Background. Access to high quality medical care is an important determinant of health outcomes, but the quality of care is difficult to determine.

Objective. To apply the PRIDIT methodology to determine an aggregate relative measure of hospital quality using individual process measures.

Design. Retrospective analysis of Medicare hospital data using the PRIDIT methodology.

Subjects. Four-thousand-two-hundred-seventeen acute care and critical access hospitals that report data to CMS' Hospital Compare database.

Measures. Twenty quality measures reported in four categories: heart attack care, heart failure care, pneumonia care, and surgical infection prevention and five structural measures of hospital type.

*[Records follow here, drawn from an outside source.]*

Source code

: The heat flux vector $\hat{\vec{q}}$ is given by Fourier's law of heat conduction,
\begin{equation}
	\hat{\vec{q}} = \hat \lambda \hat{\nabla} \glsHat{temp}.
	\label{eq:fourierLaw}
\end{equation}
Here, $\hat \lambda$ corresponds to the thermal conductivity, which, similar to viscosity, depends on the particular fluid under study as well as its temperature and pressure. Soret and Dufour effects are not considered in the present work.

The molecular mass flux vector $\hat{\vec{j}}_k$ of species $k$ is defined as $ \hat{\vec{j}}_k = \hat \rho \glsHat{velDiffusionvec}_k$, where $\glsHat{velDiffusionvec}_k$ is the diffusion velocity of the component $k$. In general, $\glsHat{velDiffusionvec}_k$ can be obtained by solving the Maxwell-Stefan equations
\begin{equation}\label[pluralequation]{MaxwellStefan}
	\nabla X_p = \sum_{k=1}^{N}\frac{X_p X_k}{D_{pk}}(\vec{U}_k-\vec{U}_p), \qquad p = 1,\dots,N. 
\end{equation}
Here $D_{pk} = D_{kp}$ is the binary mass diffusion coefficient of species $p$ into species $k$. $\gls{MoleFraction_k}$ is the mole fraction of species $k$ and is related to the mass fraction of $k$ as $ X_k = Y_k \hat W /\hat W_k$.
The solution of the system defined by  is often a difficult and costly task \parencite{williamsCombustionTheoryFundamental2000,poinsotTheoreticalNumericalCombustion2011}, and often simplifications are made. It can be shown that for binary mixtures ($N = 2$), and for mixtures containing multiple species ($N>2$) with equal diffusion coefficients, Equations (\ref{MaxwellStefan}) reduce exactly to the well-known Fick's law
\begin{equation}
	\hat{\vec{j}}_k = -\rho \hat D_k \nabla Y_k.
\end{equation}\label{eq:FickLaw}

Results. Relative hospital quality is tightly distributed, with outliers of both very high and very low quality. The best indicators of hospital quality are patients given assessment of left ventricular function for heart failure and patients given β-blocker at arrival and patients given β-blocker at discharge for heart attack. Additionally, teaching status is an important indicator of higher quality of care.

Conclusions. PRIDIT allows us to rank hospitals with respect to quality of care using process measures and demographic attributes of the hospitals. This method is an alternative to the use of clinical outcome measures in measuring hospital quality. Hospital quality measures should take into account the differential value of different quality indicators, including hospital “demographic” variables.